Auch beim Thema Assistenz-Systeme hat der Vesta nicht viel zu bieten. So ein Auto fährt man eben noch selber. Und das klappt wirklich gut. Auch längere Strecken sind problemlos zu bewältigen. Bei entspanntem Autobahntempo 130 hält sich der Vierzylinder akustisch zurück, erst beim Zurückschalten und Beschleunigen kann man ihm bei der Arbeit zuhören - keine Schande für so ein ehrliches Auto. Der Praxisverbrauch geht mit 7,8 Litern auf 100 Kilometern ebenfalls ok.

Eher auf der komfortablen Seite bleibt auch das Fahrwerk. Von einem Lada erwartet man, dass er auch mal einen holprigen Feldweg mit Anstand bewältigt, und genau das tut der Vesta. Auch auf Asphalt, beim Kilometerfressen auf der Autobahn oder im täglichen City-Wahnsinn, fährt es sich so ebenfalls entspannter als mit einem Sportfahrwerk à la Audi.

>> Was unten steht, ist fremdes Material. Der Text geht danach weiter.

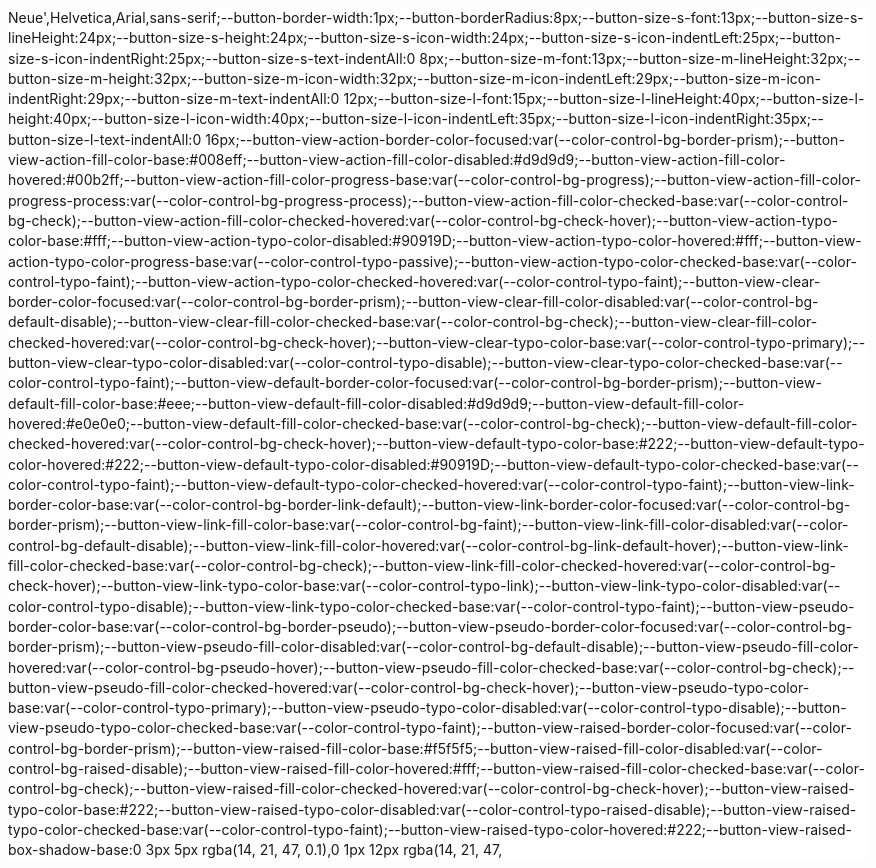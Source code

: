 Neue',Helvetica,Arial,sans-serif;--button-border-width:1px;--button-borderRadius:8px;--button-size-s-font:13px;--button-size-s-lineHeight:24px;--button-size-s-height:24px;--button-size-s-icon-width:24px;--button-size-s-icon-indentLeft:25px;--button-size-s-icon-indentRight:25px;--button-size-s-text-indentAll:0 8px;--button-size-m-font:13px;--button-size-m-lineHeight:32px;--button-size-m-height:32px;--button-size-m-icon-width:32px;--button-size-m-icon-indentLeft:29px;--button-size-m-icon-indentRight:29px;--button-size-m-text-indentAll:0 12px;--button-size-l-font:15px;--button-size-l-lineHeight:40px;--button-size-l-height:40px;--button-size-l-icon-width:40px;--button-size-l-icon-indentLeft:35px;--button-size-l-icon-indentRight:35px;--button-size-l-text-indentAll:0 16px;--button-view-action-border-color-focused:var(--color-control-bg-border-prism);--button-view-action-fill-color-base:#008eff;--button-view-action-fill-color-disabled:#d9d9d9;--button-view-action-fill-color-hovered:#00b2ff;--button-view-action-fill-color-progress-base:var(--color-control-bg-progress);--button-view-action-fill-color-progress-process:var(--color-control-bg-progress-process);--button-view-action-fill-color-checked-base:var(--color-control-bg-check);--button-view-action-fill-color-checked-hovered:var(--color-control-bg-check-hover);--button-view-action-typo-color-base:#fff;--button-view-action-typo-color-disabled:#90919D;--button-view-action-typo-color-hovered:#fff;--button-view-action-typo-color-progress-base:var(--color-control-typo-passive);--button-view-action-typo-color-checked-base:var(--color-control-typo-faint);--button-view-action-typo-color-checked-hovered:var(--color-control-typo-faint);--button-view-clear-border-color-focused:var(--color-control-bg-border-prism);--button-view-clear-fill-color-disabled:var(--color-control-bg-default-disable);--button-view-clear-fill-color-checked-base:var(--color-control-bg-check);--button-view-clear-fill-color-checked-hovered:var(--color-control-bg-check-hover);--button-view-clear-typo-color-base:var(--color-control-typo-primary);--button-view-clear-typo-color-disabled:var(--color-control-typo-disable);--button-view-clear-typo-color-checked-base:var(--color-control-typo-faint);--button-view-default-border-color-focused:var(--color-control-bg-border-prism);--button-view-default-fill-color-base:#eee;--button-view-default-fill-color-disabled:#d9d9d9;--button-view-default-fill-color-hovered:#e0e0e0;--button-view-default-fill-color-checked-base:var(--color-control-bg-check);--button-view-default-fill-color-checked-hovered:var(--color-control-bg-check-hover);--button-view-default-typo-color-base:#222;--button-view-default-typo-color-hovered:#222;--button-view-default-typo-color-disabled:#90919D;--button-view-default-typo-color-checked-base:var(--color-control-typo-faint);--button-view-default-typo-color-checked-hovered:var(--color-control-typo-faint);--button-view-link-border-color-base:var(--color-control-bg-border-link-default);--button-view-link-border-color-focused:var(--color-control-bg-border-prism);--button-view-link-fill-color-base:var(--color-control-bg-faint);--button-view-link-fill-color-disabled:var(--color-control-bg-default-disable);--button-view-link-fill-color-hovered:var(--color-control-bg-link-default-hover);--button-view-link-fill-color-checked-base:var(--color-control-bg-check);--button-view-link-fill-color-checked-hovered:var(--color-control-bg-check-hover);--button-view-link-typo-color-base:var(--color-control-typo-link);--button-view-link-typo-color-disabled:var(--color-control-typo-disable);--button-view-link-typo-color-checked-base:var(--color-control-typo-faint);--button-view-pseudo-border-color-base:var(--color-control-bg-border-pseudo);--button-view-pseudo-border-color-focused:var(--color-control-bg-border-prism);--button-view-pseudo-fill-color-disabled:var(--color-control-bg-default-disable);--button-view-pseudo-fill-color-hovered:var(--color-control-bg-pseudo-hover);--button-view-pseudo-fill-color-checked-base:var(--color-control-bg-check);--button-view-pseudo-fill-color-checked-hovered:var(--color-control-bg-check-hover);--button-view-pseudo-typo-color-base:var(--color-control-typo-primary);--button-view-pseudo-typo-color-disabled:var(--color-control-typo-disable);--button-view-pseudo-typo-color-checked-base:var(--color-control-typo-faint);--button-view-raised-border-color-focused:var(--color-control-bg-border-prism);--button-view-raised-fill-color-base:#f5f5f5;--button-view-raised-fill-color-disabled:var(--color-control-bg-raised-disable);--button-view-raised-fill-color-hovered:#fff;--button-view-raised-fill-color-checked-base:var(--color-control-bg-check);--button-view-raised-fill-color-checked-hovered:var(--color-control-bg-check-hover);--button-view-raised-typo-color-base:#222;--button-view-raised-typo-color-disabled:var(--color-control-typo-raised-disable);--button-view-raised-typo-color-checked-base:var(--color-control-typo-faint);--button-view-raised-typo-color-hovered:#222;--button-view-raised-box-shadow-base:0 3px 5px rgba(14, 21, 47, 0.1),0 1px 12px rgba(14, 21, 47,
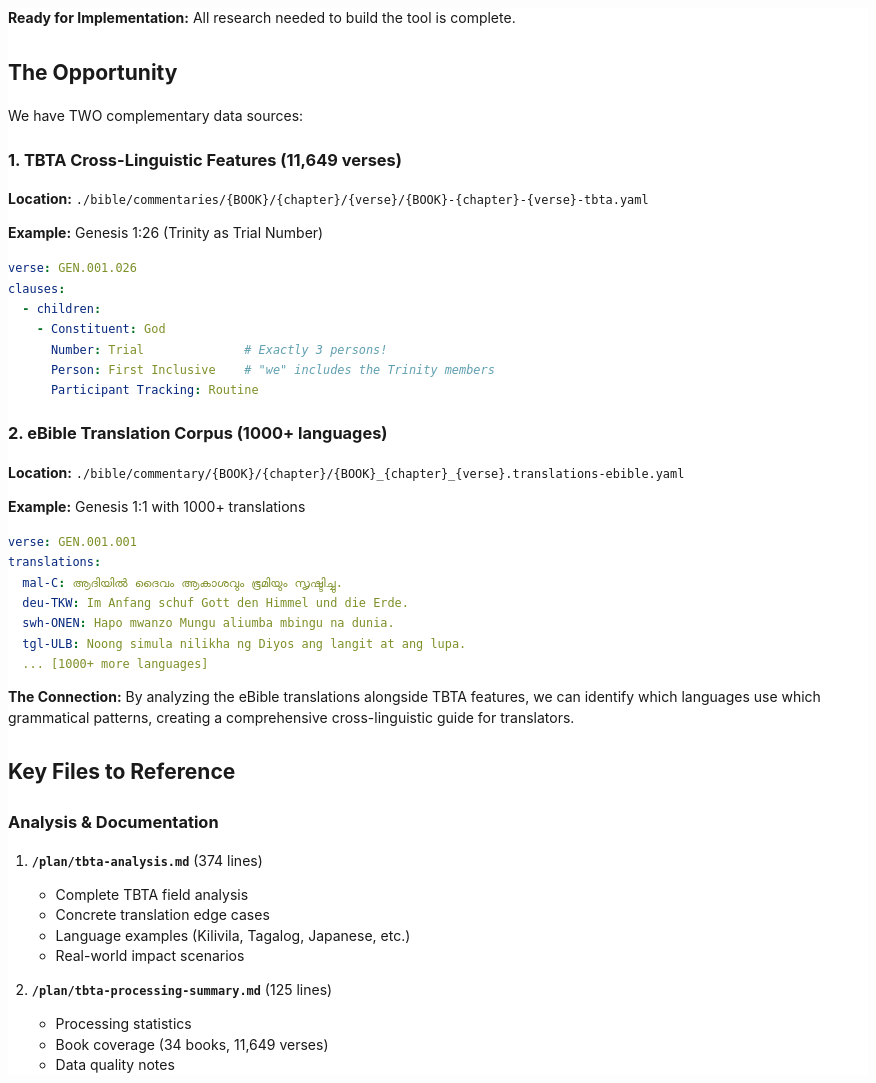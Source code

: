**Ready for Implementation:** All research needed to build the tool is complete.

## The Opportunity

We have TWO complementary data sources:

### 1. TBTA Cross-Linguistic Features (11,649 verses)
**Location:** `./bible/commentaries/{BOOK}/{chapter}/{verse}/{BOOK}-{chapter}-{verse}-tbta.yaml`

**Example:** Genesis 1:26 (Trinity as Trial Number)
```yaml
verse: GEN.001.026
clauses:
  - children:
    - Constituent: God
      Number: Trial              # Exactly 3 persons!
      Person: First Inclusive    # "we" includes the Trinity members
      Participant Tracking: Routine
```

### 2. eBible Translation Corpus (1000+ languages)
**Location:** `./bible/commentary/{BOOK}/{chapter}/{BOOK}_{chapter}_{verse}.translations-ebible.yaml`

**Example:** Genesis 1:1 with 1000+ translations
```yaml
verse: GEN.001.001
translations:
  mal-C: ആദിയിൽ ദൈവം ആകാശവും ഭൂമിയും സൃഷ്ടിച്ചു.
  deu-TKW: Im Anfang schuf Gott den Himmel und die Erde.
  swh-ONEN: Hapo mwanzo Mungu aliumba mbingu na dunia.
  tgl-ULB: Noong simula nilikha ng Diyos ang langit at ang lupa.
  ... [1000+ more languages]
```

**The Connection:** By analyzing the eBible translations alongside TBTA features, we can identify which languages use which grammatical patterns, creating a comprehensive cross-linguistic guide for translators.

## Key Files to Reference

### Analysis & Documentation
1. **`/plan/tbta-analysis.md`** (374 lines)
   - Complete TBTA field analysis
   - Concrete translation edge cases
   - Language examples (Kilivila, Tagalog, Japanese, etc.)
   - Real-world impact scenarios

2. **`/plan/tbta-processing-summary.md`** (125 lines)
   - Processing statistics
   - Book coverage (34 books, 11,649 verses)
   - Data quality notes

Die Anforderung, eine problemlose Möglichkeit zur täglichen individuellen Mobilität zu liefern, erfüllt der Vesta SW Cross also souverän. Bleibt das Image als letztes Fragezeichen: Was sollen denn die Leute denken, wenn man mit so einem Basis-Auto auftaucht - das, wie der Testwagen, seine Marke sogar noch per großem Schriftzug mitteilt? Die Antwort: Sie sind interessiert und neugierig, begegnen dem Modell mit Sympathie. Der Harley-Biker ist längst nicht der einzige, der den Lada-Fahrer anspricht. Die russische Marke hat ein verblüffend positives Image, was wohl auch dem urigen Geländewagen Niva zu verdanken ist - und der unter der Bezeichnung 4 x 4 noch immer im Programm ist. Diese Mischung aus Tradition und Moderne, keine Frage, macht mittlerweile den Reiz dieser hierzulande noch immer exotischen Marke aus.

Marcus Efler / mid

Technische Daten Lada Vesta SW Cross:

Fünftüriger, fünfsitziger Kombi, Länge/Breite ohne Außenspiegel/Höhe/Radstand in Millimeter: 4.424/1.785/1537/2635 mm, Leergewicht: 1330 kg, Zuladung: 475 kg, Anhängelast gebremst/ungebremst: 900/600 kg, Kofferraumvolumen: 480 - 825 l, Tankinhalt: 55 l, Preis: ab 16.590 Euro.

Antrieb: 4-Zylinder-Benziner, Hubraum: 1.596 ccm, Leistung: 75 kW/102 PS bei 5.800 U/min, max. Drehmoment: 145 Nm bei 4.200 U/min, 5-Gang-Schaltgetriebe (Automatik optional), 0 - 100 km/h: 12,6 Sekunden, Höchstgeschwindigkeit: 180 km/h, Vorderradantrieb, Normverbrauch: 7,1 l/100 km, Testverbrauch: 7,8l/100 km, CO2-Emission: 162 g/km, Schadstoffklasse: Euro 6d-Temp.